WORK TO BE COMPLETED ▸
Among the records, which lines hold the word "Combo"? Pick them out.

TASK INPUT ▸
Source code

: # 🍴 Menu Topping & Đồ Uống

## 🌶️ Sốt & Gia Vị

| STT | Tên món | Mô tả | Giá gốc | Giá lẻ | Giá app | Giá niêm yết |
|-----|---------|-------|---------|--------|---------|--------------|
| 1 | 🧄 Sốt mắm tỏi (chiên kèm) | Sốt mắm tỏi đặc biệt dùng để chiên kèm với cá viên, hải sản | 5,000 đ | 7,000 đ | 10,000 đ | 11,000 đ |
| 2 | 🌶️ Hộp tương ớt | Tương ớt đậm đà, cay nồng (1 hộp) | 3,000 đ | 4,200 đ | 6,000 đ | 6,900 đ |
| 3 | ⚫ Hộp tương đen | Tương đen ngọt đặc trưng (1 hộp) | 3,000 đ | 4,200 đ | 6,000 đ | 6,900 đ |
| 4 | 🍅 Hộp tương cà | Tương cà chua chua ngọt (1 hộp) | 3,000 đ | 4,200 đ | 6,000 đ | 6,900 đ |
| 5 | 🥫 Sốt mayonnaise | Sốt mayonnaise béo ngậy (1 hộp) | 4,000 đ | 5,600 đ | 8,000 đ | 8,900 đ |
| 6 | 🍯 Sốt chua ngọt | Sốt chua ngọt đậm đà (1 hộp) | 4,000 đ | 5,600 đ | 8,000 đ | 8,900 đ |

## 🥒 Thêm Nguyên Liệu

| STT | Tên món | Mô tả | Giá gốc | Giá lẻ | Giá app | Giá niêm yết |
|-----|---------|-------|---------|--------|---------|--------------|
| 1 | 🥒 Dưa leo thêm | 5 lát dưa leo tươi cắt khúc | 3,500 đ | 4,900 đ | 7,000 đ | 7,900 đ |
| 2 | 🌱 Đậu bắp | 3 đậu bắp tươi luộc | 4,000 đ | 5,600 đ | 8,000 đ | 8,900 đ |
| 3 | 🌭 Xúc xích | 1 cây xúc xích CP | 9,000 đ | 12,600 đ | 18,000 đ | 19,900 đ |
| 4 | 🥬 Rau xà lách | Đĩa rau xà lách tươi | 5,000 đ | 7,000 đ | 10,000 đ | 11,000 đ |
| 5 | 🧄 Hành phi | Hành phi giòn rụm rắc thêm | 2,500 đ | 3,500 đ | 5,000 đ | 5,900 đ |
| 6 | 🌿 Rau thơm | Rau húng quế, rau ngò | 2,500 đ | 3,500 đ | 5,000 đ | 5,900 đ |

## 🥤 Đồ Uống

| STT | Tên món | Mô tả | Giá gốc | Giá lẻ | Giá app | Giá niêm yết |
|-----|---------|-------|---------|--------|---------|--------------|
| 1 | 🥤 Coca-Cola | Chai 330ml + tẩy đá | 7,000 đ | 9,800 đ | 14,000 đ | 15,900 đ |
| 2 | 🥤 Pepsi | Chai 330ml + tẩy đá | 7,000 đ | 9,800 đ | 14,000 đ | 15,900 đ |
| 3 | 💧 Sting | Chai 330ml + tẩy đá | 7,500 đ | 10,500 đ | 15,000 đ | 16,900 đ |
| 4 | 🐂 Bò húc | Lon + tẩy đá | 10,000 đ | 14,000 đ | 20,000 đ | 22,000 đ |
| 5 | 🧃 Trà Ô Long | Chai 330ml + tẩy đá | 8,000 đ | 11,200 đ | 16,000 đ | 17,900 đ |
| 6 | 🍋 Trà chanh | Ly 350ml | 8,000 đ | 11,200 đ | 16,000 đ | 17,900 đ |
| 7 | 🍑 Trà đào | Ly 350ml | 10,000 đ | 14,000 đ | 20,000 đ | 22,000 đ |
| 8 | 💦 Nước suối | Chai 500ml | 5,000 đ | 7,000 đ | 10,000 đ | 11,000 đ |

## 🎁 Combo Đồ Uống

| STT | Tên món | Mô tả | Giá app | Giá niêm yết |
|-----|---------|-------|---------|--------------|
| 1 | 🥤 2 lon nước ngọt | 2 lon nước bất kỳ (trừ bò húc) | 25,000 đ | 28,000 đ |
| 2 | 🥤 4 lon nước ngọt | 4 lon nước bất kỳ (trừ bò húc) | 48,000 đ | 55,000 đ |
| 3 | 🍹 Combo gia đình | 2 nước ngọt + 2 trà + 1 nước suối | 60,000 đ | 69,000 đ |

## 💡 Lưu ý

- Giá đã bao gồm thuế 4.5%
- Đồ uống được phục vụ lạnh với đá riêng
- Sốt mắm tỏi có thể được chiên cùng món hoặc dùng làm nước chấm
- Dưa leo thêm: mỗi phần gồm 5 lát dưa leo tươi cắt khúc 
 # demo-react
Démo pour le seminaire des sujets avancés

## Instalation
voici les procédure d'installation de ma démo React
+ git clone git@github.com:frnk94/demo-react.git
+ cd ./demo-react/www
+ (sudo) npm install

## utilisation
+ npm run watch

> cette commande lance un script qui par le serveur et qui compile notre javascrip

YOUR RESPONSE ▸
## 🎁 Combo Đồ Uống
| 3 | 🍹 Combo gia đình | 2 nước ngọt + 2 trà + 1 nước suối | 60,000 đ | 69,000 đ |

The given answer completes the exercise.